### Exercise
When a line in the records contains the string "jump", copy that line.

-.-.-

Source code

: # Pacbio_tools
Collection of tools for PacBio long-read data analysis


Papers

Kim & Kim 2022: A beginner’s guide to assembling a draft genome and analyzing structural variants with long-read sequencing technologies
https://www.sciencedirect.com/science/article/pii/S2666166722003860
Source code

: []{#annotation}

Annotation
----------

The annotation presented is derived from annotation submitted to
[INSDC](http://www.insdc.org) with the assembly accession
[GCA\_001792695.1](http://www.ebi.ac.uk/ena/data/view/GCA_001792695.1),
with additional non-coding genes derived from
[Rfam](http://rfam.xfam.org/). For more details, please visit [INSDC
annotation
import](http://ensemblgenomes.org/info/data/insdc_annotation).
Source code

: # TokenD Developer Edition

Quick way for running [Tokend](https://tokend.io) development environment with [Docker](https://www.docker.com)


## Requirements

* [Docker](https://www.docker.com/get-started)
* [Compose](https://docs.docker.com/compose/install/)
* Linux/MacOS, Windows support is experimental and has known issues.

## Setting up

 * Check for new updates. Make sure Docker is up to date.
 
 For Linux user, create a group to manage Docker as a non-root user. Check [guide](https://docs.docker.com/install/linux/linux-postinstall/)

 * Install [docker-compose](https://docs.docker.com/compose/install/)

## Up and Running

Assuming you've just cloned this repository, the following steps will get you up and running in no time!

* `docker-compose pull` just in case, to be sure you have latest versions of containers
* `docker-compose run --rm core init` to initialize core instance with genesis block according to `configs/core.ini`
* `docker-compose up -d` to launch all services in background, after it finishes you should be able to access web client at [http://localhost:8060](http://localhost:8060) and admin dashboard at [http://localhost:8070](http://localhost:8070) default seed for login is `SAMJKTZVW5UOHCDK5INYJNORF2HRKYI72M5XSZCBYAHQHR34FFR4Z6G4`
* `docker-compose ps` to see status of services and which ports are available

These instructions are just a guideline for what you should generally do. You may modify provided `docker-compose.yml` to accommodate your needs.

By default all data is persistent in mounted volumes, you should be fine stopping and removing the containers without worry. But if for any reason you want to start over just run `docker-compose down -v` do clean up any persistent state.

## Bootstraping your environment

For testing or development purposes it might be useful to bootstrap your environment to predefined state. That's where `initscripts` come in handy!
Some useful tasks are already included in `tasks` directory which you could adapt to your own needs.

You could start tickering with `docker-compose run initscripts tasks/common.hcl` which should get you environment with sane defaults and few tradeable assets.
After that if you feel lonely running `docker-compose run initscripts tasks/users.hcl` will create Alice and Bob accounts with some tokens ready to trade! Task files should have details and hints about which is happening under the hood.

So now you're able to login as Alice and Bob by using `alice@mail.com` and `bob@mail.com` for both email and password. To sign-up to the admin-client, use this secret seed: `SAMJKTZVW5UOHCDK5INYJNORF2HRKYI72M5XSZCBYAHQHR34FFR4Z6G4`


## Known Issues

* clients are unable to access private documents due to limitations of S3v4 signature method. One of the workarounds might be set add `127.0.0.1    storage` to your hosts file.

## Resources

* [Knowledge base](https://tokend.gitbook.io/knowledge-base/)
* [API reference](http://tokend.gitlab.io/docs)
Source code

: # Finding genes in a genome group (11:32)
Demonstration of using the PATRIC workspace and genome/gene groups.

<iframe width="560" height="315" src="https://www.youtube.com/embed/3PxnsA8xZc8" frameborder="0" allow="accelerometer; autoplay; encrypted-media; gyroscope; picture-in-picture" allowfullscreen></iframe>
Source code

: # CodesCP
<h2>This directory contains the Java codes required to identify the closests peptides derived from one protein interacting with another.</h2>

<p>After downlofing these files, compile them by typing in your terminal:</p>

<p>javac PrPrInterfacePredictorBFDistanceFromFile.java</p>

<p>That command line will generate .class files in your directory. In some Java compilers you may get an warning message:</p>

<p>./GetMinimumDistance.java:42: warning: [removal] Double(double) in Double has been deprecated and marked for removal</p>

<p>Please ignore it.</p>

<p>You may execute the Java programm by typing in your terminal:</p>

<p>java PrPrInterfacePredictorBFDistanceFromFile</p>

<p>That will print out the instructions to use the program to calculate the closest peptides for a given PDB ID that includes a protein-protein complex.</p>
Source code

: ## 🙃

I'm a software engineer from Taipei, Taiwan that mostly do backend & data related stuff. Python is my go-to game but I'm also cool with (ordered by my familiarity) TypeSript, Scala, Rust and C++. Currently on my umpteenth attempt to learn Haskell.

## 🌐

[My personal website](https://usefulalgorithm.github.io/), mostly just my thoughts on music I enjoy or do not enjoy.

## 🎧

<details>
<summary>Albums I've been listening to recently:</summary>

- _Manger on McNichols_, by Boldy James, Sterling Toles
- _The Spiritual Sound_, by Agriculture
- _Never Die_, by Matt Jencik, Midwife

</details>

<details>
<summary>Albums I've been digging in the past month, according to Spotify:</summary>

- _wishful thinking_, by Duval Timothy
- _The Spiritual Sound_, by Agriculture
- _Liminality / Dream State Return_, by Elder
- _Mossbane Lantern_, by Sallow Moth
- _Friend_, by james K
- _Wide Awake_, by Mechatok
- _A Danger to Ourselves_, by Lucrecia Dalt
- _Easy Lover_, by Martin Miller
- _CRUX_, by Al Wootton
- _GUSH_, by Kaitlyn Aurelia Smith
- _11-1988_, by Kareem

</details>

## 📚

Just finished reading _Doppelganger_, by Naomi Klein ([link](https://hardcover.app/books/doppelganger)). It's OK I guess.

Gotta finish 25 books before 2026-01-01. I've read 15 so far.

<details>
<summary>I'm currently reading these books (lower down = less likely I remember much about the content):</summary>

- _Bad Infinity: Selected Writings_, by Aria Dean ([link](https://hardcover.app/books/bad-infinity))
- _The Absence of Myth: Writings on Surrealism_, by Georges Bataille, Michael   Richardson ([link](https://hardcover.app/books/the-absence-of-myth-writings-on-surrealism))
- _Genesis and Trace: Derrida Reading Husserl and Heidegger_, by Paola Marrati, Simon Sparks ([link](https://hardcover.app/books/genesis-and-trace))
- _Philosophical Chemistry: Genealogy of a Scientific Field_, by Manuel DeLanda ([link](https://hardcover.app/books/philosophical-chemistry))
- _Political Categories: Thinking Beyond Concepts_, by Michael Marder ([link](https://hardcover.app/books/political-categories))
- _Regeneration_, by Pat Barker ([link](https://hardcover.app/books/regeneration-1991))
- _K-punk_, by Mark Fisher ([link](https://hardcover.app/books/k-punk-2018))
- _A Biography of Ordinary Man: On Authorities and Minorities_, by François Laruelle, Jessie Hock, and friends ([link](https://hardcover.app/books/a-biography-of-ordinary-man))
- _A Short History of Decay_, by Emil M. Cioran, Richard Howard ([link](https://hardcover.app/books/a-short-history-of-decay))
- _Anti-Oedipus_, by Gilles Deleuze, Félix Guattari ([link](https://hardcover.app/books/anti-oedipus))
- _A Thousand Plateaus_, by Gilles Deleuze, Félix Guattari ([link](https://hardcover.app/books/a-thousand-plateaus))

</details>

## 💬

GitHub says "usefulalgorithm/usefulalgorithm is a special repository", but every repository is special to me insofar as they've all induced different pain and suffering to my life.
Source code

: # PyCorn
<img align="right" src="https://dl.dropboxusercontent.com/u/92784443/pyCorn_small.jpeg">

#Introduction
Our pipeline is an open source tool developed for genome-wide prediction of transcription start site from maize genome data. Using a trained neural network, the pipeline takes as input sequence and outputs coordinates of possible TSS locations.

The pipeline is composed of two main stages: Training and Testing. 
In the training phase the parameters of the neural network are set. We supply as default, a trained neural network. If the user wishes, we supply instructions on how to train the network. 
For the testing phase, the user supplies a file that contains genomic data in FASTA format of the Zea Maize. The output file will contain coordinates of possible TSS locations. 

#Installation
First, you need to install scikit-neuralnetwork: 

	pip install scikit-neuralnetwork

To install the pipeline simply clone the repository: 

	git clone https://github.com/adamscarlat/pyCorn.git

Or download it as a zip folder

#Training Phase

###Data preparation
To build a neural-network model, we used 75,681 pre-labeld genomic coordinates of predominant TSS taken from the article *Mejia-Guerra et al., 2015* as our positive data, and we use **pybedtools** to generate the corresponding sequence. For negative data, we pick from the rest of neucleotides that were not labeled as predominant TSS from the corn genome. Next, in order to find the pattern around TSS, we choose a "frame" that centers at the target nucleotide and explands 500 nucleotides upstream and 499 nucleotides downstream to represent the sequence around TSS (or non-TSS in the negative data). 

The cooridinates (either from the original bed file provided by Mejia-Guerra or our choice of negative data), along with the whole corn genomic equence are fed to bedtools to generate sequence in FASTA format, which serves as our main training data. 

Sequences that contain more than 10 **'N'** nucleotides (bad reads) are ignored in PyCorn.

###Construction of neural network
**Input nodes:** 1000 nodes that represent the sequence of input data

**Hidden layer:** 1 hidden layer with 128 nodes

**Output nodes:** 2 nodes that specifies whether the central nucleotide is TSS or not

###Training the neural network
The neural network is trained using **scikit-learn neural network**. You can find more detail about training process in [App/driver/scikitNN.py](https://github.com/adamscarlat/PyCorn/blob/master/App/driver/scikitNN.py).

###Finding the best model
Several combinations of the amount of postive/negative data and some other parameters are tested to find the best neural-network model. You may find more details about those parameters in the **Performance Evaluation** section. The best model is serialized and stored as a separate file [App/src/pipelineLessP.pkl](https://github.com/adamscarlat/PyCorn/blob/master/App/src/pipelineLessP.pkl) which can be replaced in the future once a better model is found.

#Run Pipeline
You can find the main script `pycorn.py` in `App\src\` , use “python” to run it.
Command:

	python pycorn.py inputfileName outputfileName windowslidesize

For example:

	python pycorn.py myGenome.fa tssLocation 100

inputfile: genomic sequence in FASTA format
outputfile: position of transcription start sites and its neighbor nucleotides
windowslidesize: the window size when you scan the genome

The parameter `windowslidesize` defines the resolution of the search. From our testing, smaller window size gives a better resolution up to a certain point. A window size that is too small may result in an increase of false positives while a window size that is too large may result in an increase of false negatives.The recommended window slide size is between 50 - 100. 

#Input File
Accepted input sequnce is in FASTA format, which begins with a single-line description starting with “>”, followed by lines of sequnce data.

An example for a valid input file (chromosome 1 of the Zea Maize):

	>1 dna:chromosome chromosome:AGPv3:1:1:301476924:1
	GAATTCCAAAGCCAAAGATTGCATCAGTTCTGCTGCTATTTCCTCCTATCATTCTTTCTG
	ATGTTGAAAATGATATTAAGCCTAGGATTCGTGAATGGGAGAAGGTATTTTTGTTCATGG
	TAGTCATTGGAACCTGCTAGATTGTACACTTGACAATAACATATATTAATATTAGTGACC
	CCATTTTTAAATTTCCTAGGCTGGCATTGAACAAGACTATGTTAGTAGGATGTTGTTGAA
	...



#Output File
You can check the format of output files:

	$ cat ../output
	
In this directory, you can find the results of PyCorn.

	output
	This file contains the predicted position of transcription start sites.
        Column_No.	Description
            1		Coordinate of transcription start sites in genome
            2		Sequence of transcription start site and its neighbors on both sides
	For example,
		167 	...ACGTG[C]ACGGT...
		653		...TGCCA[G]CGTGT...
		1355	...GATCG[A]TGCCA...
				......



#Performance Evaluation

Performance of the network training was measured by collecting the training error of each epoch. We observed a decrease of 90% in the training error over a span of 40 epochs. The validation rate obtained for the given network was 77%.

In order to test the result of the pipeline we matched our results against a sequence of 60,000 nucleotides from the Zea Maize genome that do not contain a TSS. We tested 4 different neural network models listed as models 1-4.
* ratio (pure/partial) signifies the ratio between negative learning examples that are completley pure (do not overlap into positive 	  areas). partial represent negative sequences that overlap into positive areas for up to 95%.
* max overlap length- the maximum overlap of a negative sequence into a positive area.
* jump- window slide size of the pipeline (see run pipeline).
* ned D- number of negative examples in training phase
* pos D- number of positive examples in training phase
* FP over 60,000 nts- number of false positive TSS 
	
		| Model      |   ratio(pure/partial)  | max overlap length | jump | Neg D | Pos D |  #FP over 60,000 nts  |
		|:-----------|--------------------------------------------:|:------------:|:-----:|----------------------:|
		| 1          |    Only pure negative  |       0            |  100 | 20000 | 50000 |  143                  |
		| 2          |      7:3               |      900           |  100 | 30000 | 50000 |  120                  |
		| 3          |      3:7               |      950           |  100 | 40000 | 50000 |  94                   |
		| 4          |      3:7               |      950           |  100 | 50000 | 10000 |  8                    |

-.-.-

### Your response
* jump- window slide size of the pipeline (see run pipeline).
		| Model      |   ratio(pure/partial)  | max overlap length | jump | Neg D | Pos D |  #FP over 60,000 nts  |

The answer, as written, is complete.